In conjunction with this morning’s full committee hearing of the House of Representative’s Committee on Transportation and Infrastructure featuring FAA Administrator Michael Huerta and the topic of the upcoming FAA Reauthorization, the ‘Families of Continental Flight 3407’ announced that group members would be in attendance.  The group recently completed an outreach trip to Washington where they met with staffers on both sides of the Hill focusing on the group’s reauthorization priorities.

“For the memory of Elly and all our loved ones, it is important that the issue of regional airline safety not be forgotten during this reauthorization process,” declared John Kausner of Clarence Center, New York, who lost his twenty-four year old daughter Elly when Flight 3407 crashed less than a mile from their family’s home.  “As we saw with the news of the United Airlines safety memo last week, we must stay constantly vigilant, as complacency is our number one enemy.  The FAA, at the unanimous direction of Congress, has taken a major step in raising the bar in the preparation of regional airline first officers, both qualitatively with the creation of a comprehensive Airline Transport Pilot certification program, and quantitatively, with the requirement of additional hand-flying and other operating experience in the cockpit.  We call on Administrator Huerta, as well as Chairman Shuster and Ranking Member DeFazio, to resist industry pressure to water down some of these requirements.  As we continue to emphasize ‘One Level of Safety’, a passenger from Scottsbluff, Nebraska deserves the same level of commitment to safety as a passenger flying out of an airport, such as Chicago O’Hare, that may be more likely to be serviced by a mainline carrier.”

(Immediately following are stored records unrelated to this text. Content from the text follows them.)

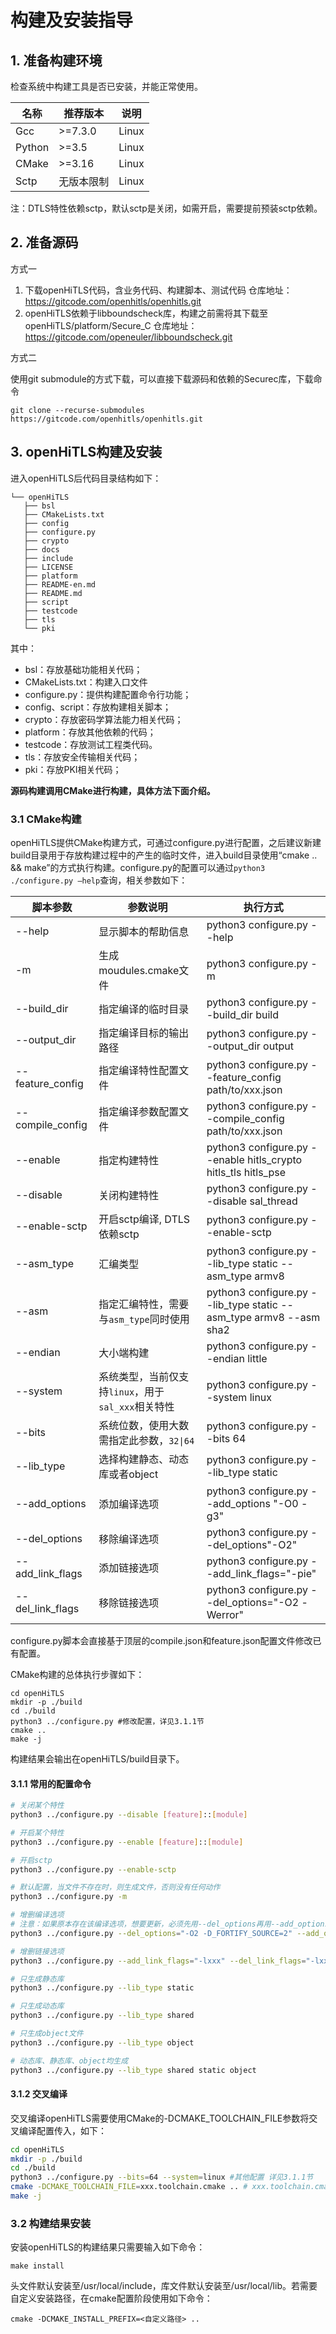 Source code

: # 构建及安装指导

## 1. 准备构建环境

检查系统中构建工具是否已安装，并能正常使用。

| **名称** | **推荐版本** | **说明** |
| -------- | ------------ | -------- |
| Gcc        | >=7.3.0       | Linux    |
| Python   | >=3.5          | Linux    |
| CMake    | >=3.16         | Linux    |
| Sctp        | 无版本限制    | Linux    |

注：DTLS特性依赖sctp，默认sctp是关闭，如需开启，需要提前预装sctp依赖。
## 2. 准备源码

方式一

1. 下载openHiTLS代码，含业务代码、构建脚本、测试代码
   仓库地址：https://gitcode.com/openhitls/openhitls.git
2. openHiTLS依赖于libboundscheck库，构建之前需将其下载至openHiTLS/platform/Secure_C
   仓库地址：https://gitcode.com/openeuler/libboundscheck.git

方式二

使用git submodule的方式下载，可以直接下载源码和依赖的Securec库，下载命令

```
git clone --recurse-submodules https://gitcode.com/openhitls/openhitls.git
```

## 3. openHiTLS构建及安装

进入openHiTLS后代码目录结构如下：

```
└── openHiTLS
   ├── bsl
   ├── CMakeLists.txt
   ├── config
   ├── configure.py
   ├── crypto
   ├── docs
   ├── include
   ├── LICENSE
   ├── platform
   ├── README-en.md
   ├── README.md
   ├── script
   ├── testcode
   ├── tls
   └── pki
```

其中：

- bsl：存放基础功能相关代码；
- CMakeLists.txt：构建入口文件
- configure.py：提供构建配置命令行功能；
- config、script：存放构建相关脚本；
- crypto：存放密码学算法能力相关代码；
- platform：存放其他依赖的代码；
- testcode：存放测试工程类代码。
- tls：存放安全传输相关代码；
- pki：存放PKI相关代码；

**源码构建调用CMake进行构建，具体方法下面介绍。**

### 3.1 CMake构建

openHiTLS提供CMake构建方式，可通过configure.py进行配置，之后建议新建build目录用于存放构建过程中的产生的临时文件，进入build目录使用“cmake .. && make”的方式执行构建。configure.py的配置可以通过`python3 ./configure.py –help`查询，相关参数如下：

| **脚本参数** | **参数说明** | **执行方式** |
| ------------- | ------------ | ---------------- |
|--help           |显示脚本的帮助信息|python3 configure.py --help|
|-m                |生成moudules.cmake文件|python3 configure.py -m|
|--build_dir    |指定编译的临时目录|python3 configure.py --build_dir build|
|--output_dir |指定编译目标的输出路径|python3 configure.py --output_dir output|
|--feature_config|指定编译特性配置文件|python3 configure.py --feature_config path/to/xxx.json|
|--compile_config|指定编译参数配置文件|python3 configure.py --compile_config path/to/xxx.json|
|--enable|指定构建特性|python3 configure.py --enable hitls_crypto hitls_tls hitls_pse|
|--disable|关闭构建特性|python3 configure.py --disable sal_thread |
|--enable-sctp|开启sctp编译, DTLS依赖sctp|python3 configure.py --enable-sctp|
|--asm_type|汇编类型|python3 configure.py --lib_type  static --asm_type armv8|
|--asm|指定汇编特性，需要与`asm_type`同时使用|python3 configure.py --lib_type  static --asm_type armv8 --asm sha2|
|--endian|大小端构建|python3 configure.py --endian little|
|--system|系统类型，当前仅支持`linux`，用于`sal_xxx`相关特性|python3 configure.py --system linux|
|--bits|系统位数，使用大数需指定此参数，`32\|64`|python3 configure.py --bits 64|
|--lib_type|选择构建静态、动态库或者object|python3 configure.py --lib_type  static|
|--add_options|添加编译选项|python3 configure.py --add_options "-O0 -g3"|
|--del_options|移除编译选项|python3 configure.py --del_options"-O2"|
|--add_link_flags|添加链接选项|python3 configure.py --add_link_flags="-pie"|
|--del_link_flags|移除链接选项|python3 configure.py --del_options="-O2 -Werror"|

configure.py脚本会直接基于顶层的compile.json和feature.json配置文件修改已有配置。

CMake构建的总体执行步骤如下：

```
cd openHiTLS
mkdir -p ./build
cd ./build
python3 ../configure.py #修改配置，详见3.1.1节
cmake ..
make -j
```

构建结果会输出在openHiTLS/build目录下。

#### 3.1.1 常用的配置命令

```bash
# 关闭某个特性
python3 ../configure.py --disable [feature]::[module] 

# 开启某个特性
python3 ../configure.py --enable [feature]::[module]

# 开启sctp
python3 ../configure.py --enable-sctp

# 默认配置，当文件不存在时，则生成文件，否则没有任何动作
python3 ../configure.py -m

# 增删编译选项
# 注意：如果原本存在该编译选项，想要更新，必须先用--del_options再用--add_options添加，如本例子中，原本优化是O0要改为O2
python3 ../configure.py --del_options="-O2 -D_FORTIFY_SOURCE=2" --add_options="-O0 -g"

# 增删链接选项
python3 ../configure.py --add_link_flags="-lxxx" --del_link_flags="-lxxx"

# 只生成静态库
python3 ../configure.py --lib_type static

# 只生成动态库
python3 ../configure.py --lib_type shared

# 只生成object文件
python3 ../configure.py --lib_type object

# 动态库、静态库、object均生成
python3 ../configure.py --lib_type shared static object
```

#### 3.1.2 交叉编译

交叉编译openHiTLS需要使用CMake的-DCMAKE_TOOLCHAIN_FILE参数将交叉编译配置传入，如下：

```bash
cd openHiTLS
mkdir -p ./build
cd ./build
python3 ../configure.py --bits=64 --system=linux #其他配置 详见3.1.1节
cmake -DCMAKE_TOOLCHAIN_FILE=xxx.toolchain.cmake .. # xxx.toolchain.cmake需用户编写
make -j
```

### 3.2 构建结果安装

安装openHiTLS的构建结果只需要输入如下命令：

```
make install
```

头文件默认安装至/usr/local/include，库文件默认安装至/usr/local/lib。若需要自定义安装路径，在cmake配置阶段使用如下命令：

```
cmake -DCMAKE_INSTALL_PREFIX=<自定义路径> ..
```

In addition to preserving the enhanced first officer qualification requirements, the group also called on Huerta and congressional members to come up with an expedited timeline for the implementation of an electronic pilot records database.  This database, which would assist in the screening and hiring of pilot applicants, was necessitated by the revelation that Colgan Air hired the captain of Flight 3407 without full awareness of some of his previous training deficiencies.  Since FAA and DOT released a projected timeline for the rule making back in May 2013, the target date for a Notice of Proposed Rule Making to be published has slid from January 2015, to April 2015, to October 2015, and now most recently in a February 2015 tracking report, all the way to April 2016.

“Obviously we are extremely concerned with the repeated delays in this process,” stated Susan Bourque of East Aurora, New York, who lost her sister Beverly Eckert, a prominent 9/11 widow and activist.  “No other family should ever have to suffer as we did on account of anything but one hundred percent transparency in the pilot screening and hiring process.  We are counting on Administrator Huerta and his agency to get this process back on track, and furthermore, call on congressional leadership in both houses to put some statutory deadlines on this undertaking as well.  This is an entirely common-sense reform that, six years after the crash, needed to be in place much, much sooner.”

Today’s hearing, entitled ‘Federal Aviation Administration Reauthorization: Enabling a 21st Century Aviation System’, will be held at 9:30 a.m. in Room 2167 Rayburn House Office Building.